EXERCISE GOAL: In the data below, begin at the line with "Формулы приблженного вычисления" and stop after the line with "II Error Example"; output those lines exactly and no pictures.

RECORDS SUPPLIED:
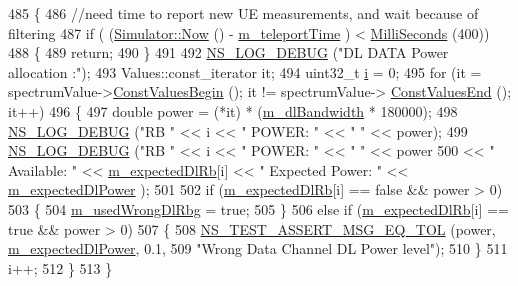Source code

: \begin{DoxyCode}
485 \{
486   \textcolor{comment}{//need time to report new UE measurements, and wait because of filtering}
487   \textcolor{keywordflow}{if} ( (\hyperlink{group__simulator_gac3635e2e87f7ce316c89290ee1b01d0d}{Simulator::Now} () - \hyperlink{classLteFrAreaTestCase_a055d27717dd59f245a2ce57adcb8f201}{m\_teleportTime} ) < 
      \hyperlink{group__timecivil_gaf26127cf4571146b83a92ee18679c7a9}{MilliSeconds} (400))
488     \{
489       \textcolor{keywordflow}{return};
490     \}
491 
492   \hyperlink{group__logging_ga413f1886406d49f59a6a0a89b77b4d0a}{NS\_LOG\_DEBUG} (\textcolor{stringliteral}{"DL DATA Power allocation :"});
493   Values::const\_iterator it;
494   uint32\_t \hyperlink{bernuolliDistribution_8m_a6f6ccfcf58b31cb6412107d9d5281426}{i} = 0;
495   \textcolor{keywordflow}{for} (it = spectrumValue->\hyperlink{classns3_1_1SpectrumValue_aad6900431bd0554b3ba9a00691c2393b}{ConstValuesBegin} (); it != spectrumValue->
      \hyperlink{classns3_1_1SpectrumValue_ab5c2fbde4e06be7c0e4d7a0755c607be}{ConstValuesEnd} (); it++)
496     \{
497       \textcolor{keywordtype}{double} power =  (*it) * (\hyperlink{classLteFrAreaTestCase_a645fc2cea287afbd373f6d702152cf47}{m\_dlBandwidth} * 180000);
498       \hyperlink{group__logging_ga413f1886406d49f59a6a0a89b77b4d0a}{NS\_LOG\_DEBUG} (\textcolor{stringliteral}{"RB "} << i << \textcolor{stringliteral}{" POWER: "} << \textcolor{stringliteral}{" "} << power);
499       \hyperlink{group__logging_ga413f1886406d49f59a6a0a89b77b4d0a}{NS\_LOG\_DEBUG} (\textcolor{stringliteral}{"RB "} << i << \textcolor{stringliteral}{" POWER: "} << \textcolor{stringliteral}{" "} << power
500                           << \textcolor{stringliteral}{" Available: "} << \hyperlink{classLteFrAreaTestCase_a19ab4c52ca163909888b18b2acb25ca8}{m\_expectedDlRb}[i] << \textcolor{stringliteral}{" Expected Power: "} << 
      \hyperlink{classLteFrAreaTestCase_ac5fb6a1bba84f19ef3e4293f504e8084}{m\_expectedDlPower} );
501 
502       \textcolor{keywordflow}{if} (\hyperlink{classLteFrAreaTestCase_a19ab4c52ca163909888b18b2acb25ca8}{m\_expectedDlRb}[i] == \textcolor{keyword}{false} && power > 0)
503         \{
504           \hyperlink{classLteFrAreaTestCase_acf1b825c0fc50c57ac990d11ea1529c0}{m\_usedWrongDlRbg} = \textcolor{keyword}{true};
505         \}
506       \textcolor{keywordflow}{else} \textcolor{keywordflow}{if} (\hyperlink{classLteFrAreaTestCase_a19ab4c52ca163909888b18b2acb25ca8}{m\_expectedDlRb}[i] == \textcolor{keyword}{true} && power > 0)
507         \{
508           \hyperlink{group__testing_ga9e7861b56b4e70db3b56044cb7a28e41}{NS\_TEST\_ASSERT\_MSG\_EQ\_TOL} (power, 
      \hyperlink{classLteFrAreaTestCase_ac5fb6a1bba84f19ef3e4293f504e8084}{m\_expectedDlPower}, 0.1,
509                                      \textcolor{stringliteral}{"Wrong Data Channel DL Power level"});
510         \}
511       i++;
512     \}
513 \}
\end{DoxyCode}


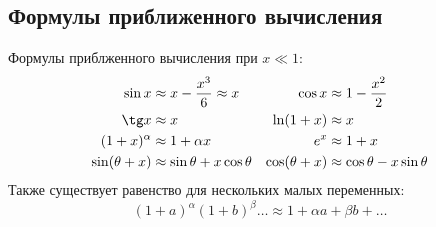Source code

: \subsection{Формулы приближенного вычисления}
Формулы приблженного вычисления при $x \ll 1$:
\begin{align*}
\sin x &\approx x - \frac{x^3}{6} \approx x & \cos x &\approx 1 - \frac{x^2}{2} \\
\tg x &\approx x & \ln(1+x) &\approx x \\
(1 + x)^\alpha &\approx 1 + \alpha x & e^x &\approx 1 + x \\
\sin (\theta + x) &\approx \sin \theta + x \cos \theta & \cos(\theta + x) &\approx \cos \theta - x \sin \theta
\end{align*}
Также существует равенство для нескольких малых переменных:
\begin{equation*}
(1 + a)^\alpha (1 + b)^\beta \ldots \approx 1 + \alpha a + \beta b + \ldots
\end{equation*}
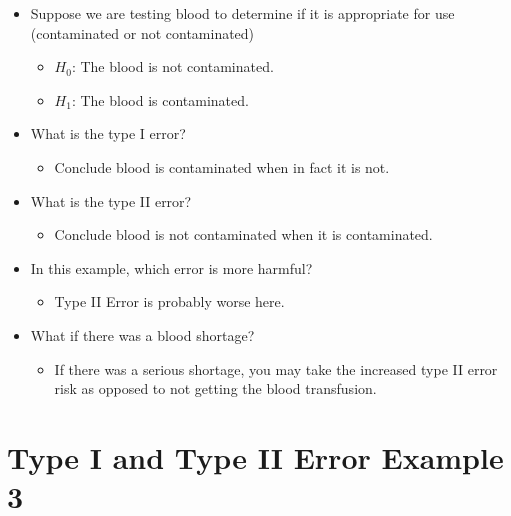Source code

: \documentclass[12pt]{article}
\begin{document}
\begin{itemize}
\itemsep1pt\parskip0pt
\item
  Suppose we are testing blood to determine if it is appropriate for use
  (contaminated or not contaminated)

  \begin{itemize}
  \itemsep1pt\parskip0pt
  \item
    \(H_{0}\): The blood is not contaminated.
  \item
    \(H_{1}\): The blood is contaminated.
  \end{itemize}
\item
  What is the type I error?

  \begin{itemize}
  \itemsep1pt\parskip0pt
  \item
    Conclude blood is contaminated when in fact it is not.
  \end{itemize}
\item
  What is the type II error?

  \begin{itemize}
  \itemsep1pt\parskip0pt
  \item
    Conclude blood is not contaminated when it is contaminated.
  \end{itemize}
\item
  In this example, which error is more harmful?

  \begin{itemize}
  \itemsep1pt\parskip0pt
  \item
    Type II Error is probably worse here.
  \end{itemize}
\item
  What if there was a blood shortage?

  \begin{itemize}
  \itemsep1pt\parskip0pt
  \item
    If there was a serious shortage, you may take the increased type II
    error risk as opposed to not getting the blood transfusion.
  \end{itemize}
\end{itemize}

\section{Type I and Type II Error Example
3}\label{type-i-and-type-ii-error-example-3}
\end{document}
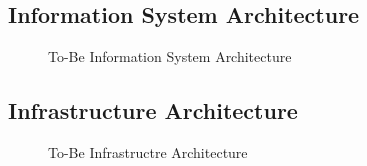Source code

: \subsection{Information System Architecture}
\begin{center}
	\begin{figure}[H]
		\centering
		\setlength\fboxsep{7pt}
		\setlength\fboxrule{0.5pt}
		\caption{To-Be Information System Architecture}
		\label{fig:map_information_to_be}
	\end{figure}
\end{center}
%
\subsection{Infrastructure Architecture}
\begin{center}
	\begin{figure}[H]
		\centering
		\setlength\fboxsep{7pt}
		\setlength\fboxrule{0.5pt}
		\caption{To-Be Infrastructre Architecture}
		\label{fig:map_technology_to_be}
	\end{figure}
\end{center}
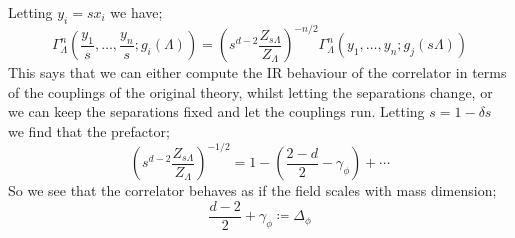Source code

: Letting $y_i = sx_i$ we have;
\begin{equation*}
\Gamma_{\Lambda}^{n}\left(\frac{y_1}{s}, \ldots, \frac{y_n}{s}; g_i(\Lambda)\right) = \left(s^{d - 2}\frac{Z_{s\Lambda}}{Z_\Lambda}\right)^{-n/2}\Gamma_{\Lambda}^{n}\left(y_1, \ldots, y_n ; g_j(s\Lambda)\right)
\end{equation*}
This says that we can either compute the IR behaviour of the correlator in terms of the couplings of the original theory, whilst letting the separations change, or we can keep the separations fixed and let the couplings run. Letting $s = 1 - \delta s$ we find that the prefactor;
\begin{equation*}
\left(s^{d - 2}\frac{Z_{s\Lambda}}{Z_\Lambda}\right)^{-1/2} = 1 - \left(\frac{2 - d}{2} - \gamma_\phi \right) + \cdots
\end{equation*}
So we see that the correlator behaves as if the field scales with mass dimension;
\begin{equation}
\frac{d - 2}{2} + \gamma_\phi \coloneqq \Delta_{\phi}
\end{equation}
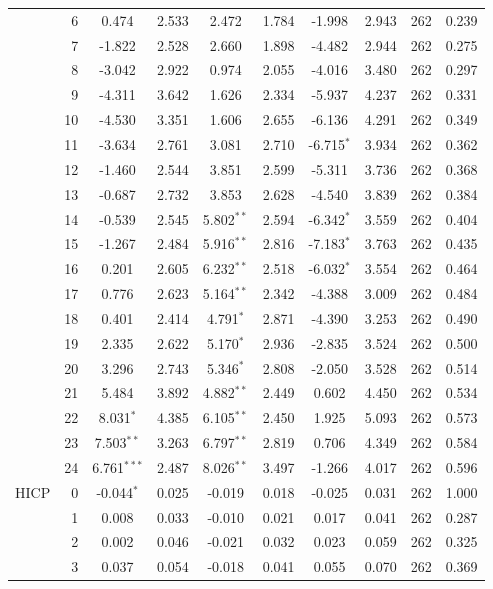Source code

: \begin{longtable}[t]{lrcccccccc}
 & 6 & 0.474 & 2.533 & 2.472 & 1.784 & -1.998 & 2.943 & 262 & 0.239\\
 & 7 & -1.822 & 2.528 & 2.660 & 1.898 & -4.482 & 2.944 & 262 & 0.275\\
 & 8 & -3.042 & 2.922 & 0.974 & 2.055 & -4.016 & 3.480 & 262 & 0.297\\
 & 9 & -4.311 & 3.642 & 1.626 & 2.334 & -5.937 & 4.237 & 262 & 0.331\\
 & 10 & -4.530 & 3.351 & 1.606 & 2.655 & -6.136 & 4.291 & 262 & 0.349\\
 & 11 & -3.634 & 2.761 & 3.081 & 2.710 & -6.715$^{*}$ & 3.934 & 262 & 0.362\\
 & 12 & -1.460 & 2.544 & 3.851 & 2.599 & -5.311 & 3.736 & 262 & 0.368\\
 & 13 & -0.687 & 2.732 & 3.853 & 2.628 & -4.540 & 3.839 & 262 & 0.384\\
 & 14 & -0.539 & 2.545 & 5.802$^{**}$ & 2.594 & -6.342$^{*}$ & 3.559 & 262 & 0.404\\
 & 15 & -1.267 & 2.484 & 5.916$^{**}$ & 2.816 & -7.183$^{*}$ & 3.763 & 262 & 0.435\\
 & 16 & 0.201 & 2.605 & 6.232$^{**}$ & 2.518 & -6.032$^{*}$ & 3.554 & 262 & 0.464\\
 & 17 & 0.776 & 2.623 & 5.164$^{**}$ & 2.342 & -4.388 & 3.009 & 262 & 0.484\\
 & 18 & 0.401 & 2.414 & 4.791$^{*}$ & 2.871 & -4.390 & 3.253 & 262 & 0.490\\
 & 19 & 2.335 & 2.622 & 5.170$^{*}$ & 2.936 & -2.835 & 3.524 & 262 & 0.500\\
 & 20 & 3.296 & 2.743 & 5.346$^{*}$ & 2.808 & -2.050 & 3.528 & 262 & 0.514\\
 & 21 & 5.484 & 3.892 & 4.882$^{**}$ & 2.449 & 0.602 & 4.450 & 262 & 0.534\\
 & 22 & 8.031$^{*}$ & 4.385 & 6.105$^{**}$ & 2.450 & 1.925 & 5.093 & 262 & 0.573\\
 & 23 & 7.503$^{**}$ & 3.263 & 6.797$^{**}$ & 2.819 & 0.706 & 4.349 & 262 & 0.584\\
 & 24 & 6.761$^{***}$ & 2.487 & 8.026$^{**}$ & 3.497 & -1.266 & 4.017 & 262 & 0.596\\
\midrule
HICP & 0 & -0.044$^{*}$ & 0.025 & -0.019 & 0.018 & -0.025 & 0.031 & 262 & 1.000\\
 & 1 & 0.008 & 0.033 & -0.010 & 0.021 & 0.017 & 0.041 & 262 & 0.287\\
 & 2 & 0.002 & 0.046 & -0.021 & 0.032 & 0.023 & 0.059 & 262 & 0.325\\
 & 3 & 0.037 & 0.054 & -0.018 & 0.041 & 0.055 & 0.070 & 262 & 0.369\\

\end{longtable}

EXERCISE ANSWER:
Формулы приблженного вычисления при $x \ll 1$:
\begin{align*}
\sin x &\approx x - \frac{x^3}{6} \approx x & \cos x &\approx 1 - \frac{x^2}{2} \\
\tg x &\approx x & \ln(1+x) &\approx x \\
(1 + x)^\alpha &\approx 1 + \alpha x & e^x &\approx 1 + x \\
\sin (\theta + x) &\approx \sin \theta + x \cos \theta & \cos(\theta + x) &\approx \cos \theta - x \sin \theta
\end{align*}
Также существует равенство для нескольких малых переменных:
\begin{equation*}
(1 + a)^\alpha (1 + b)^\beta \ldots \approx 1 + \alpha a + \beta b + \ldots
\end{equation*}
Source code

: \documentclass[12pt]{article}
\begin{document}
\begin{itemize}
\itemsep1pt\parskip0pt
\item
  Suppose we are testing blood to determine if it is appropriate for use
  (contaminated or not contaminated)

  \begin{itemize}
  \itemsep1pt\parskip0pt
  \item
    \(H_{0}\): The blood is not contaminated.
  \item
    \(H_{1}\): The blood is contaminated.
  \end{itemize}
\item
  What is the type I error?

  \begin{itemize}
  \itemsep1pt\parskip0pt
  \item
    Conclude blood is contaminated when in fact it is not.
  \end{itemize}
\item
  What is the type II error?

  \begin{itemize}
  \itemsep1pt\parskip0pt
  \item
    Conclude blood is not contaminated when it is contaminated.
  \end{itemize}
\item
  In this example, which error is more harmful?

  \begin{itemize}
  \itemsep1pt\parskip0pt
  \item
    Type II Error is probably worse here.
  \end{itemize}
\item
  What if there was a blood shortage?

  \begin{itemize}
  \itemsep1pt\parskip0pt
  \item
    If there was a serious shortage, you may take the increased type II
    error risk as opposed to not getting the blood transfusion.
  \end{itemize}
\end{itemize}

\section{Type I and Type II Error Example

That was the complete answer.